EXERCISE AIM:
Go through the records below line by line, counting those that contain the word "tests"; answer with the count only.

GIVEN DATA:
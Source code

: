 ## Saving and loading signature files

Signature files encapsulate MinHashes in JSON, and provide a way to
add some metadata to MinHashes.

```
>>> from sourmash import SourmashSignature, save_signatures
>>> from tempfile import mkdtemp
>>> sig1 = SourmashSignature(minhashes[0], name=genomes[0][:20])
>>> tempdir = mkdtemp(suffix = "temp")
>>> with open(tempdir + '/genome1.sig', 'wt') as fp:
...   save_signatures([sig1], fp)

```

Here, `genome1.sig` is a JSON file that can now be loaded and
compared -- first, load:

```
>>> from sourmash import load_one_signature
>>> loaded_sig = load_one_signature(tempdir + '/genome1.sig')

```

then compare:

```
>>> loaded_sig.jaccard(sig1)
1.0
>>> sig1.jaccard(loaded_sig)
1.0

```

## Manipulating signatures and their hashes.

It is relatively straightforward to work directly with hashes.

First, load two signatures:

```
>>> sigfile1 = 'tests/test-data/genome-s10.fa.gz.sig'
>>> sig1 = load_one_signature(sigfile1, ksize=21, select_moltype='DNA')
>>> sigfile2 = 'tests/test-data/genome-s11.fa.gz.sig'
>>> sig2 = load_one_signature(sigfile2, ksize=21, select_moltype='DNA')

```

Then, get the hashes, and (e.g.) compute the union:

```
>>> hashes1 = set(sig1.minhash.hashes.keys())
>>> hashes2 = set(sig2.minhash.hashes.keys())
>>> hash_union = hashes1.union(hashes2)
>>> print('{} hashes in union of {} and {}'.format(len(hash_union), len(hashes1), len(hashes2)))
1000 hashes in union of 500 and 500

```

--

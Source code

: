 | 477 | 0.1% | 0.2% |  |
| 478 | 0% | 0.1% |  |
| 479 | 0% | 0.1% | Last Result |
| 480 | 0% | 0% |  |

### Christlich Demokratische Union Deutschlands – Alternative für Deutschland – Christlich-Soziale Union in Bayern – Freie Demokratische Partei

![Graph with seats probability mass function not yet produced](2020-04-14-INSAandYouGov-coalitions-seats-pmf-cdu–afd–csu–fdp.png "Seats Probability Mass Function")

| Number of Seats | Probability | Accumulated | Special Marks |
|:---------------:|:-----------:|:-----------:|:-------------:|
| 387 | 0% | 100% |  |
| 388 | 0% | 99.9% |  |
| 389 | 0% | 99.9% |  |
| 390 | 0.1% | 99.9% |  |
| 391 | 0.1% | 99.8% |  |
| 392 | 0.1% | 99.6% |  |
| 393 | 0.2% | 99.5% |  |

SOLUTION TO THE PROBLEM:
2